Yeah, you would probably need to write a ruby code using the ruby filter to convert it them, Logstash date filter can only convert into UTC, not to other time zones.

Not sure what the code would like, but there are some examples in the forum.

leandrojmp · June 16, 2023, 3:33pm

This forum post is probably similar to what you want.

ashokkrishna99_Vemur · June 16, 2023, 6:41pm

No. It's not

leandrojmp · June 16, 2023, 7:10pm

Well, then you will need to try to create a ruby code using the ruby filter to achieve what you want.

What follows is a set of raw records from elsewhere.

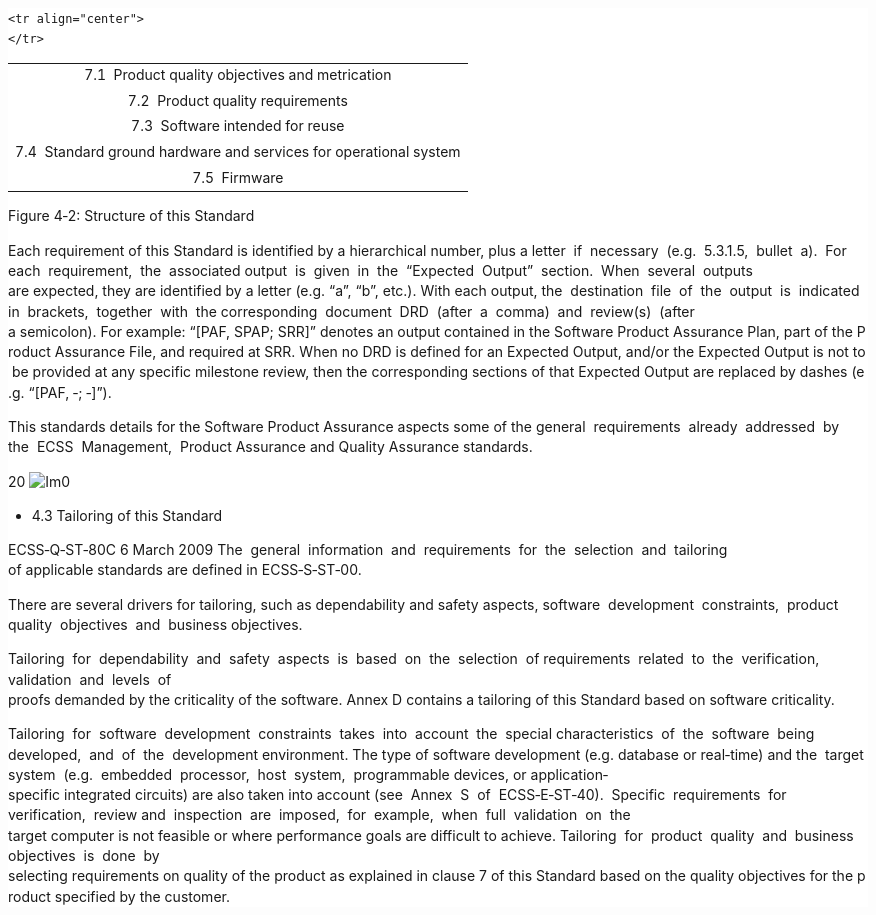 	<tr align="center">
	</tr>
</table>

<table align="center">
	<tr align="center">
		<td>7.1  Product quality objectives and metrication</td>
	</tr>
	<tr align="center">
		<td>7.2  Product quality requirements</td>
	</tr>
	<tr align="center">
		<td>7.3  Software intended for reuse</td>
	</tr>
	<tr align="center">
		<td>7.4  Standard ground hardware and services for operational system</td>
	</tr>
	<tr align="center">
		<td>7.5  Firmware</td>
	</tr>
</table>

Figure 4‐2: Structure of this Standard 

Each requirement of this Standard is identified by a hierarchical number, plus a letter  if  necessary  (e.g.  5.3.1.5,  bullet  a).  For  each  requirement,  the  associated output  is  given  in  the  “Expected  Output”  section.  When  several  outputs  are expected, they are identified by a letter (e.g. “a”, “b”, etc.). With each output, the  destination  file  of  the  output  is  indicated  in  brackets,  together  with  the corresponding  document  DRD  (after  a  comma)  and  review(s)  (after  a semicolon). For example: “[PAF, SPAP; SRR]” denotes an output contained in the Software Product Assurance Plan, part of the Product Assurance File, and required at SRR. When no DRD is defined for an Expected Output, and/or the Expected Output is not to be provided at any specific milestone review, then the corresponding sections of that Expected Output are replaced by dashes (e.g. “[PAF, ‐; ‐]”). 

This standards details for the Software Product Assurance aspects some of the general  requirements  already  addressed  by  the  ECSS  Management,  Product Assurance and Quality Assurance standards. 

20 ![Im0](images/Im0)

- 4.3  Tailoring of this Standard

ECSS‐Q‐ST‐80C 6 March 2009 The  general  information  and  requirements  for  the  selection  and  tailoring  of applicable standards are defined in ECSS‐S‐ST‐00. 

There are several drivers for tailoring, such as dependability and safety aspects, software  development  constraints,  product  quality  objectives  and  business objectives.  

Tailoring  for  dependability  and  safety  aspects  is  based  on  the  selection  of requirements  related  to  the  verification,  validation  and  levels  of  proofs demanded by the criticality of the software. Annex D contains a tailoring of this Standard based on software criticality. 

Tailoring  for  software  development  constraints  takes  into  account  the  special characteristics  of  the  software  being  developed,  and  of  the  development environment. The type of software development (e.g. database or real‐time) and the  target  system  (e.g.  embedded  processor,  host  system,  programmable devices, or application‐specific integrated circuits) are also taken into account (see  Annex  S  of  ECSS‐E‐ST‐40).  Specific  requirements  for  verification,  review and  inspection  are  imposed,  for  example,  when  full  validation  on  the  target computer is not feasible or where performance goals are difficult to achieve. Tailoring  for  product  quality  and  business  objectives  is  done  by  selecting requirements on quality of the product as explained in clause 7 of this Standard based on the quality objectives for the product specified by the customer. 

ashokkrishna99_Vemur · June 16, 2023, 7:40pm

I found the solution

filter {
  date {
    match => ["timestamp1", "MMM dd yyyy HH:mm:ss z"]
    target => "converted_date"
    timezone => "GMT"
  }

  ruby {
    code => "
      event.set('converted_date', event.get('converted_date').time.localtime('+08:00').strftime('%b %d %Y %H:%M:%S MYT'))
    "
  }
}

this code helps me

Badger · June 16, 2023, 8:06pm

You can do it in ruby.

    mutate { add_field => { "rt" => "Jun 16 2023 11:24:40 GMT" } }
    date { match => [ "rt", "MMM dd YYYY HH:mm:ss ZZZ" ] }

    ruby {
        code => '
            t = event.get("[@timestamp]").to_f
            t = Time.at(t, in: "+08:00")
            event.set("localtime", t.strftime("%b %d %Y %H:%M:%S MYT"))
        '
    }

will produce

 "localtime" => "Jun 16 2023 19:24:40 MYT",
"@timestamp" => 2023-06-16T11:24:40.000Z,

I don't think core Ruby has enough timezone support to avoid specifying both the offset and the name of MYT.

system · July 14, 2023, 8:07pm

This topic was automatically closed 28 days after the last reply. New replies are no longer allowed.